**Data supplied**
-------
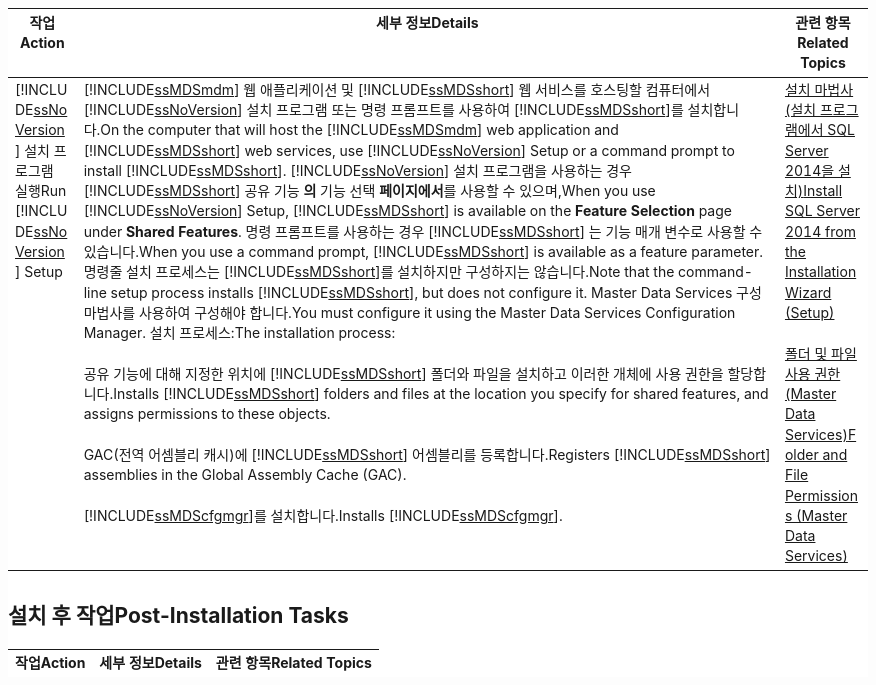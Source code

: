 |<span data-ttu-id="e288b-131">작업</span><span class="sxs-lookup"><span data-stu-id="e288b-131">Action</span></span>|<span data-ttu-id="e288b-132">세부 정보</span><span class="sxs-lookup"><span data-stu-id="e288b-132">Details</span></span>|<span data-ttu-id="e288b-133">관련 항목</span><span class="sxs-lookup"><span data-stu-id="e288b-133">Related Topics</span></span>|  
|------------|-------------|--------------------|  
|<span data-ttu-id="e288b-134">[!INCLUDE[ssNoVersion](../../includes/ssnoversion-md.md)] 설치 프로그램 실행</span><span class="sxs-lookup"><span data-stu-id="e288b-134">Run [!INCLUDE[ssNoVersion](../../includes/ssnoversion-md.md)] Setup</span></span>|<span data-ttu-id="e288b-135">[!INCLUDE[ssMDSmdm](../../includes/ssmdsmdm-md.md)] 웹 애플리케이션 및 [!INCLUDE[ssMDSshort](../../includes/ssmdsshort-md.md)] 웹 서비스를 호스팅할 컴퓨터에서 [!INCLUDE[ssNoVersion](../../includes/ssnoversion-md.md)] 설치 프로그램 또는 명령 프롬프트를 사용하여 [!INCLUDE[ssMDSshort](../../includes/ssmdsshort-md.md)]를 설치합니다.</span><span class="sxs-lookup"><span data-stu-id="e288b-135">On the computer that will host the [!INCLUDE[ssMDSmdm](../../includes/ssmdsmdm-md.md)] web application and [!INCLUDE[ssMDSshort](../../includes/ssmdsshort-md.md)] web services, use [!INCLUDE[ssNoVersion](../../includes/ssnoversion-md.md)] Setup or a command prompt to install [!INCLUDE[ssMDSshort](../../includes/ssmdsshort-md.md)].</span></span> <span data-ttu-id="e288b-136">[!INCLUDE[ssNoVersion](../../includes/ssnoversion-md.md)] 설치 프로그램을 사용하는 경우 [!INCLUDE[ssMDSshort](../../includes/ssmdsshort-md.md)] 공유 기능 **의** 기능 선택 **페이지에서**를 사용할 수 있으며,</span><span class="sxs-lookup"><span data-stu-id="e288b-136">When you use [!INCLUDE[ssNoVersion](../../includes/ssnoversion-md.md)] Setup, [!INCLUDE[ssMDSshort](../../includes/ssmdsshort-md.md)] is available on the **Feature Selection** page under **Shared Features**.</span></span> <span data-ttu-id="e288b-137">명령 프롬프트를 사용하는 경우 [!INCLUDE[ssMDSshort](../../includes/ssmdsshort-md.md)] 는 기능 매개 변수로 사용할 수 있습니다.</span><span class="sxs-lookup"><span data-stu-id="e288b-137">When you use a command prompt, [!INCLUDE[ssMDSshort](../../includes/ssmdsshort-md.md)] is available as a feature parameter.</span></span> <span data-ttu-id="e288b-138">명령줄 설치 프로세스는 [!INCLUDE[ssMDSshort](../../includes/ssmdsshort-md.md)]를 설치하지만 구성하지는 않습니다.</span><span class="sxs-lookup"><span data-stu-id="e288b-138">Note that the command-line setup process installs [!INCLUDE[ssMDSshort](../../includes/ssmdsshort-md.md)], but does not configure it.</span></span> <span data-ttu-id="e288b-139">Master Data Services 구성 마법사를 사용하여 구성해야 합니다.</span><span class="sxs-lookup"><span data-stu-id="e288b-139">You must configure it using the Master Data Services Configuration Manager.</span></span> <span data-ttu-id="e288b-140">설치 프로세스:</span><span class="sxs-lookup"><span data-stu-id="e288b-140">The installation process:</span></span><br /><br /> <span data-ttu-id="e288b-141">공유 기능에 대해 지정한 위치에 [!INCLUDE[ssMDSshort](../../includes/ssmdsshort-md.md)] 폴더와 파일을 설치하고 이러한 개체에 사용 권한을 할당합니다.</span><span class="sxs-lookup"><span data-stu-id="e288b-141">Installs [!INCLUDE[ssMDSshort](../../includes/ssmdsshort-md.md)] folders and files at the location you specify for shared features, and assigns permissions to these objects.</span></span><br /><br /> <span data-ttu-id="e288b-142">GAC(전역 어셈블리 캐시)에 [!INCLUDE[ssMDSshort](../../includes/ssmdsshort-md.md)] 어셈블리를 등록합니다.</span><span class="sxs-lookup"><span data-stu-id="e288b-142">Registers [!INCLUDE[ssMDSshort](../../includes/ssmdsshort-md.md)] assemblies in the Global Assembly Cache (GAC).</span></span><br /><br /> <span data-ttu-id="e288b-143">[!INCLUDE[ssMDScfgmgr](../../includes/ssmdscfgmgr-md.md)]를 설치합니다.</span><span class="sxs-lookup"><span data-stu-id="e288b-143">Installs [!INCLUDE[ssMDScfgmgr](../../includes/ssmdscfgmgr-md.md)].</span></span>|[<span data-ttu-id="e288b-144">설치 마법사 &#40;설치 프로그램에서 SQL Server 2014을 설치&#41;</span><span class="sxs-lookup"><span data-stu-id="e288b-144">Install SQL Server 2014 from the Installation Wizard &#40;Setup&#41;</span></span>](../../database-engine/install-windows/install-sql-server-from-the-installation-wizard-setup.md)<br /><br /> [<span data-ttu-id="e288b-145">폴더 및 파일 사용 권한&#40;Master Data Services&#41;</span><span class="sxs-lookup"><span data-stu-id="e288b-145">Folder and File Permissions &#40;Master Data Services&#41;</span></span>](../folder-and-file-permissions-master-data-services.md)|  
  
##  <a name="post-installation-tasks"></a><a name="postinstall"></a><span data-ttu-id="e288b-146">설치 후 작업</span><span class="sxs-lookup"><span data-stu-id="e288b-146">Post-Installation Tasks</span></span>  
  
|<span data-ttu-id="e288b-147">작업</span><span class="sxs-lookup"><span data-stu-id="e288b-147">Action</span></span>|<span data-ttu-id="e288b-148">세부 정보</span><span class="sxs-lookup"><span data-stu-id="e288b-148">Details</span></span>|<span data-ttu-id="e288b-149">관련 항목</span><span class="sxs-lookup"><span data-stu-id="e288b-149">Related Topics</span></span>|  
|------------|-------------|--------------------|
-------
**Problem description**
Copy all lines of the records that have the string "Related" in them.

**Output for this task**
: |<span data-ttu-id="e288b-131">작업</span><span class="sxs-lookup"><span data-stu-id="e288b-131">Action</span></span>|<span data-ttu-id="e288b-132">세부 정보</span><span class="sxs-lookup"><span data-stu-id="e288b-132">Details</span></span>|<span data-ttu-id="e288b-133">관련 항목</span><span class="sxs-lookup"><span data-stu-id="e288b-133">Related Topics</span></span>|  
|<span data-ttu-id="e288b-147">작업</span><span class="sxs-lookup"><span data-stu-id="e288b-147">Action</span></span>|<span data-ttu-id="e288b-148">세부 정보</span><span class="sxs-lookup"><span data-stu-id="e288b-148">Details</span></span>|<span data-ttu-id="e288b-149">관련 항목</span><span class="sxs-lookup"><span data-stu-id="e288b-149">Related Topics</span></span>|  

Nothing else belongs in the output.